Show that for each $\epsilon > 0$ the function $F(\xi) = \frac 1{(1+|\xi|^2)^\epsilon}$ is the Fourier transform of an $L^1$ function.
[Hint: With $K_\delta(x)=e^{-\frac{\pi|x|^2}\delta} \delta^{-\frac d2}$ consider $f(x)=\int_0^\infty K_\delta (x) e^{-\pi \delta} \delta^{\epsilon - 1} \, d\delta$. Use Fubini's theorem to prove $f \in L^1(\mathbb R^d)$, and $$\hat f(\xi)=\int_0^\infty e^{-\pi\delta |\xi|^2}e^{-\pi \delta} \delta^{\epsilon - 1} \, d\delta,$$ and evaluate the last integral as $\pi^{-\epsilon} \Gamma(\epsilon) \frac 1{(1+|\xi|^2)^\epsilon}$. Here $\Gamma(s)$ is the gamma function defined by $\Gamma(s)=\int_0^\infty e^{-t} t^{s-1} \, dt$.]

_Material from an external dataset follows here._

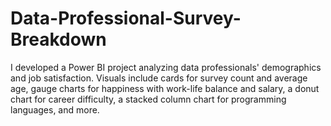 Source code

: # Data-Professional-Survey-Breakdown
I developed a Power BI project analyzing data professionals' demographics and job satisfaction. Visuals include cards for survey count and average age, gauge charts for happiness with work-life balance and salary, a donut chart for career difficulty, a stacked column chart for programming languages, and more.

Work attempted to prove $f \in L^1(\mathbb R^d)$:
First, notice that \begin{align*} \int_{\mathbb R^d} e^{-\frac{\pi|x|^2}{\delta}} \, dx &= \prod_{i=1}^d \int_{-\infty}^\infty e^{-\frac{\pi x_i^2}{\delta}} \, dx_i = \prod_{i=1}^d \sqrt{\frac{\delta}{\pi}} \sqrt{\pi} = \prod_{i=1}^d \sqrt{\delta} = d\sqrt{\delta} = d(\delta)^{\frac 12}. \end{align*} So we have \begin{align*} \|f(x)\|_{L^1(\mathbb R^d)} &= \int_{\mathbb R^d} |f(x)| \, dx \\ &\le \int_{\mathbb R^d} \int_0^\infty |e^{-\frac{\pi|x|^2}{\delta}} \delta^{-\frac d2}||\delta^{\epsilon - 1}| \, d\delta \, dx \\ &= \int_0^\infty \left(\int_{\mathbb R^d} e^{-\frac{\pi |x|^2}{\delta}} \, dx \right) \delta^{-\frac d2 + \epsilon - 1} \, d\delta \\ &= \int_0^\infty d(\delta)^{\frac 12} \delta^{-\frac d2+\epsilon - 1} \, d\delta \\ &= d \int_0^\infty \delta^{\frac{1-d}2+\epsilon - 1} \, d\delta \\ &= d \frac 1{\frac{1-d}2+\epsilon} \delta^{\frac{1-d}2+\epsilon} \vert_0^\infty \\ &= \end{align*}
...but how do I prove from here that $f \in L^1(\mathbb R^d)$?